A vibrant vernacular print culture emerged with migration from the sub-continent in the 1960s UK. This took the form of weekly magazines and transnational dailies (especially in Urdu. The following excerpts are from Punjabi magazines produced in Britain up until the 1990s. These are available in the Harbhajan Virk collection at the Coventry Archive (Herbert Museum and Gallery). Most of these were printed in the UK by Punjabi owned presses. Indeed, Harbhajan Virk himself bought a building in Coventry and set up a printing press (in 1989), establishing East West publications. These presses mainly relied on producing multilingual wedding cards and function invitation alongside flyers and leaflets for the general public. These activities subsidised the publication of Punjabi magazines. This was the same mode for all the vernacular languages, with Urdu presses mostly located in the North and Gujarati in Leicester and Bangla in the East End of London.

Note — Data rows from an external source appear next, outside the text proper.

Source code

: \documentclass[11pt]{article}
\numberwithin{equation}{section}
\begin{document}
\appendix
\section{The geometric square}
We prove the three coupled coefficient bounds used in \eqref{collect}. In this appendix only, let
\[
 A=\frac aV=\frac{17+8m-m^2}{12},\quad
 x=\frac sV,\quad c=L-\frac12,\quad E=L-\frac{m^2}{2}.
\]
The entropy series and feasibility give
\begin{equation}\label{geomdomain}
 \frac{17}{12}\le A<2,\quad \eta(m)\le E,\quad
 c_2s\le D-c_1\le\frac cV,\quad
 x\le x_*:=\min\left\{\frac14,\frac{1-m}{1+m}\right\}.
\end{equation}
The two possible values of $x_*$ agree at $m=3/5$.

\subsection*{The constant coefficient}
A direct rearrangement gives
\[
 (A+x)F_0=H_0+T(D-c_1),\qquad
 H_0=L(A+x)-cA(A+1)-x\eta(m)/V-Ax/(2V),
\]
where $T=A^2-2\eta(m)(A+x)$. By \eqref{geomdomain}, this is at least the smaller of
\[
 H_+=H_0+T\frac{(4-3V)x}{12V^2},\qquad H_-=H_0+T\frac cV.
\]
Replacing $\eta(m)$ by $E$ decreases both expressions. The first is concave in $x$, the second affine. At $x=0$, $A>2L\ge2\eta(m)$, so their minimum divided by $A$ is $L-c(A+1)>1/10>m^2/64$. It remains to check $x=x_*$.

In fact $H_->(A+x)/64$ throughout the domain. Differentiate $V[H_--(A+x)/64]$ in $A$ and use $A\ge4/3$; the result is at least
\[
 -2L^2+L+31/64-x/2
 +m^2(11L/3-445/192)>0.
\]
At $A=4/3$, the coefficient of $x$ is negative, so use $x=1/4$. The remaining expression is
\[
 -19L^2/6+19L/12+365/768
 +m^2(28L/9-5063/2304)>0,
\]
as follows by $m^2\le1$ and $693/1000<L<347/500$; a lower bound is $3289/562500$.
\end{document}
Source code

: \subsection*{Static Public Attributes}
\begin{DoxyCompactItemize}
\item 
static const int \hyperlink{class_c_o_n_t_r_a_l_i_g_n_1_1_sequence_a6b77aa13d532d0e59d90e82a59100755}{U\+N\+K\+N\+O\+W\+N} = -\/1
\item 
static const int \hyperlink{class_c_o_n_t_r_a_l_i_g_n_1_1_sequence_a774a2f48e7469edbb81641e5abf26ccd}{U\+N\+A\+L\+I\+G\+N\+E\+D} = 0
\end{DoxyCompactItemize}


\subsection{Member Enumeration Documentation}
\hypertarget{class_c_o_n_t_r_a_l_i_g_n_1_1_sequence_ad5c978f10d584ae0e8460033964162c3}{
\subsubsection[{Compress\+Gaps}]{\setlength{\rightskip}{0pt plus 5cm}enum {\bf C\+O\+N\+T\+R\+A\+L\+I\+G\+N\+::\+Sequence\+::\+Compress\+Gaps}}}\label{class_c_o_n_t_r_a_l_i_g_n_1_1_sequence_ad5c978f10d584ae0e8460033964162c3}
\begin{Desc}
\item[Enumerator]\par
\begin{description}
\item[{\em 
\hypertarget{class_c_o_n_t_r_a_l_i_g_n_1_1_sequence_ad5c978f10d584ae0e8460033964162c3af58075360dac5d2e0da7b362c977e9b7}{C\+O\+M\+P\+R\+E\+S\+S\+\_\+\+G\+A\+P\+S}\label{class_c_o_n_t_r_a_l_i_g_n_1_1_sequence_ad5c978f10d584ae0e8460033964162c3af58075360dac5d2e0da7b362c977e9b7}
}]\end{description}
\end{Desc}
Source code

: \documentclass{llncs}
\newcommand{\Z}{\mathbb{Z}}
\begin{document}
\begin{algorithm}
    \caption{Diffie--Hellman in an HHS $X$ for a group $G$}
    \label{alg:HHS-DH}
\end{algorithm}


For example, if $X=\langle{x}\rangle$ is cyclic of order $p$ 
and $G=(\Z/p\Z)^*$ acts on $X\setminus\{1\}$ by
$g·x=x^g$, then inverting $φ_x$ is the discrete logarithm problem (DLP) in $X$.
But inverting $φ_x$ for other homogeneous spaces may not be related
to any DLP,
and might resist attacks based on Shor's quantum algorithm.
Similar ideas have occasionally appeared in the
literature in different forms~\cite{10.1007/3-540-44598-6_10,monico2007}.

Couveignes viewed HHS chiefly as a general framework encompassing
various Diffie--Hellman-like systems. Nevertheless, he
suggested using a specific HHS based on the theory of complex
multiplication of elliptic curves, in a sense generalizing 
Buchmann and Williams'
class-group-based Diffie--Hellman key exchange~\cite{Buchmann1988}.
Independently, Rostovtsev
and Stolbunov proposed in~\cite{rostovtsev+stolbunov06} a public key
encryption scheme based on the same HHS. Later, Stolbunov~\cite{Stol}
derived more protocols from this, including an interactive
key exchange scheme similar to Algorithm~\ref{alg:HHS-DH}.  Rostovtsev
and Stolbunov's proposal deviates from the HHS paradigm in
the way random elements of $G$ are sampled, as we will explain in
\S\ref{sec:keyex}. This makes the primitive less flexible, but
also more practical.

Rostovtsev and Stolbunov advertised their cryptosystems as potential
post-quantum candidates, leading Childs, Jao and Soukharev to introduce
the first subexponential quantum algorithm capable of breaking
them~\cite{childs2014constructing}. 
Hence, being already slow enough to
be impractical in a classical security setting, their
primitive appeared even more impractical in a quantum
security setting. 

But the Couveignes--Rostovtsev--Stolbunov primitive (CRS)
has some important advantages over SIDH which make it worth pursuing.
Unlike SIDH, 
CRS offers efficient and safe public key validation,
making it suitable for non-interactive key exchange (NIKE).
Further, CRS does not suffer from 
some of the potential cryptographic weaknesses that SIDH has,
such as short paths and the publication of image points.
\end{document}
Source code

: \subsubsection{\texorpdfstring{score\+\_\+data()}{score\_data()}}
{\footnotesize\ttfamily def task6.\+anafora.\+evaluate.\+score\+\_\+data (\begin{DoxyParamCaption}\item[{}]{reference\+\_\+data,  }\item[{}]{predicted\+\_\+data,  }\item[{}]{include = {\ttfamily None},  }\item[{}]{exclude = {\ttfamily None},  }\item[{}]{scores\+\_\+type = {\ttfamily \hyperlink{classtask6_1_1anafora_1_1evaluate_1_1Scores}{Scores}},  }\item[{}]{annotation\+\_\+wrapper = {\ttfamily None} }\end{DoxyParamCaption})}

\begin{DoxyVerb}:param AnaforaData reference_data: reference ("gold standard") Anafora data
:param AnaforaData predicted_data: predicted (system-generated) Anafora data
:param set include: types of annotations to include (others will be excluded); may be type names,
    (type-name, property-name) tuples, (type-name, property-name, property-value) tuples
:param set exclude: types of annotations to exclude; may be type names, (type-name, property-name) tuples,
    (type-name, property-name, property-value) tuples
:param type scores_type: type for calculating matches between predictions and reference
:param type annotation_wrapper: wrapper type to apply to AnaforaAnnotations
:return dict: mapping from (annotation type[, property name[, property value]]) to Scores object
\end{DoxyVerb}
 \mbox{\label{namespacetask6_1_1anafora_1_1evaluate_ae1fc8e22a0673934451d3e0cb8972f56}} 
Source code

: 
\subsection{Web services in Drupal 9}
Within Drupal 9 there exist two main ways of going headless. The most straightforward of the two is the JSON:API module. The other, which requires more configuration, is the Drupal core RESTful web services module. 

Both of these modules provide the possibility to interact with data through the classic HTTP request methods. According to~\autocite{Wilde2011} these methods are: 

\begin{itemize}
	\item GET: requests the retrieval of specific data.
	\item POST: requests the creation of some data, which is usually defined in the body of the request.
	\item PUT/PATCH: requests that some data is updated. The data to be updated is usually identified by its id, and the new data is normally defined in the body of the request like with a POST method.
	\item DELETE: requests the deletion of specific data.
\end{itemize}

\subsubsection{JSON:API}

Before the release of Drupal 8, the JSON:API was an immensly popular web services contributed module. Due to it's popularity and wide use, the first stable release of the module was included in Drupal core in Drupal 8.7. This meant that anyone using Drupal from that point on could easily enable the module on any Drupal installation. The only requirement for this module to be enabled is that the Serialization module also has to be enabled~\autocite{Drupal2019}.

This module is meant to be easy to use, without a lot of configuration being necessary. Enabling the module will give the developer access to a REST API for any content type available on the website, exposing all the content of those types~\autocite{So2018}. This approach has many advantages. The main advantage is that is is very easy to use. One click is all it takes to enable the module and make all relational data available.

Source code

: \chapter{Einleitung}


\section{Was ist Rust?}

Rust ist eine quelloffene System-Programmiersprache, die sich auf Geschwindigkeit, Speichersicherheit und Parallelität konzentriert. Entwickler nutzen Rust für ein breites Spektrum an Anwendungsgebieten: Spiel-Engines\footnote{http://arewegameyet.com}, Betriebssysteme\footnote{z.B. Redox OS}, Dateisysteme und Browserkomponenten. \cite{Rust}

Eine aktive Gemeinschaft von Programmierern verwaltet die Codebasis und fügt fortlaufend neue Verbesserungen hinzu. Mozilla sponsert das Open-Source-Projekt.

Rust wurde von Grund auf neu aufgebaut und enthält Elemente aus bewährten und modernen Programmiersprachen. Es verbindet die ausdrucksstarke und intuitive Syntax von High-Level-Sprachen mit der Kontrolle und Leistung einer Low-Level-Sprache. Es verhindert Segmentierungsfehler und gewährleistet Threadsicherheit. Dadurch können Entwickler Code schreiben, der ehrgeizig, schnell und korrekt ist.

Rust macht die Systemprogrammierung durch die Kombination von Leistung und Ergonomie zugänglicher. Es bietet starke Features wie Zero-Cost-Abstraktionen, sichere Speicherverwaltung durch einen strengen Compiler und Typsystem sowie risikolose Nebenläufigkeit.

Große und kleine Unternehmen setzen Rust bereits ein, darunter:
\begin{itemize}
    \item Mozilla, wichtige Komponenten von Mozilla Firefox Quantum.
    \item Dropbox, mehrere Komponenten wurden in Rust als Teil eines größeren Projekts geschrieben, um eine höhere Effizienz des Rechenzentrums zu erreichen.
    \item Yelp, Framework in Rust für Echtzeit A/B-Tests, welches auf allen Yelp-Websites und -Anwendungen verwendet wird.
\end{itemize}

Launched in January 1982 with one of the major writing and literary vernacular writers and critics, Gurdial Singh Rai as editor and Marxist writer, Harish Malhotra as assistant editor, the Asian Post is a really lovely example of the kind of labour of love that magazine printing involved in the pre-computer era. The ramshackle cover, no doubt lovingly put together with a designed headline, an advert and an ornate border nicely represents the effort that these publications required.

As with other publications, special effort would go into festive editions, so the cover of the Vaisakhi edition, comes with Bhangra dancers.

Published in Birmingham, the Asian Post only lasted for a few years (fairly typical again) and relied on advertising from small business, usually collected by the editors through personal networks.

This wonderful poem from the Asian post by P. R Heera, a poet from Wolverhampton nicely sums up the rationale for this printing infrastructure. Titled: ‘Zombies for ever, those people, that nation with no newspaper!’

Poem on print culture

The ‘nation with no newspaper’ forms the poems refrain, with the last stanza offering us the importance of the printing press.

That nation with no printing press, has no chance to improve

People are mute without the press, there is no debate or information

Editorials are not written, troubles and strife get no answer

This is the support for the weak and wretched, the sentry of the oppressed

The weak loose a strong hand, the reported injustice is hard to bear

It is like a diamond for a frog stuck in a waterless well, that nation without a newspaper!

The author P.R.Hira from Wolverhampton may well be an established poet but may also be a pseudonym as many writers adopted pen names.

Magazines

Other magazines from the 1960s onwards of a similar ilk,

Charcha International – founded by Vishnu Dutt Sharma in the 1980s, then by Darshan Singh Dhillon (Slough), carried on to the 200s. An online version was available in 2020, under the name Charcha Qaumantri (https://charchaquamantri.com/)

Deshantar started in 1994, by Harbhajan Virk, Shashi Samundra and Munir Ahmed Quereshi – nice all Punjabi editor group. Prior to this Harbhajan Virk with Jasvir Virk had

Often there are international correspondents for magazines published in England. So the literary magazine Lakheer, with Prem Prakash as its editor and published in Jalandhar had Surjit Hans and CS Chan as correspondents.

Lok Shakti, another organ of the Indian Workers Association, which encompassed Ilford, Wolverhampton in the 1980s.

Roopvati (edited by Kailash Puri) and Pardesan were both specifically aimed at women readers.

Punjabi Darpan edited by Mr Kaushal out of London.

Well known writers Swarn Chandan edited Sooraj monthly out of London with Surjit Kaur Chandan as the registered proprietor.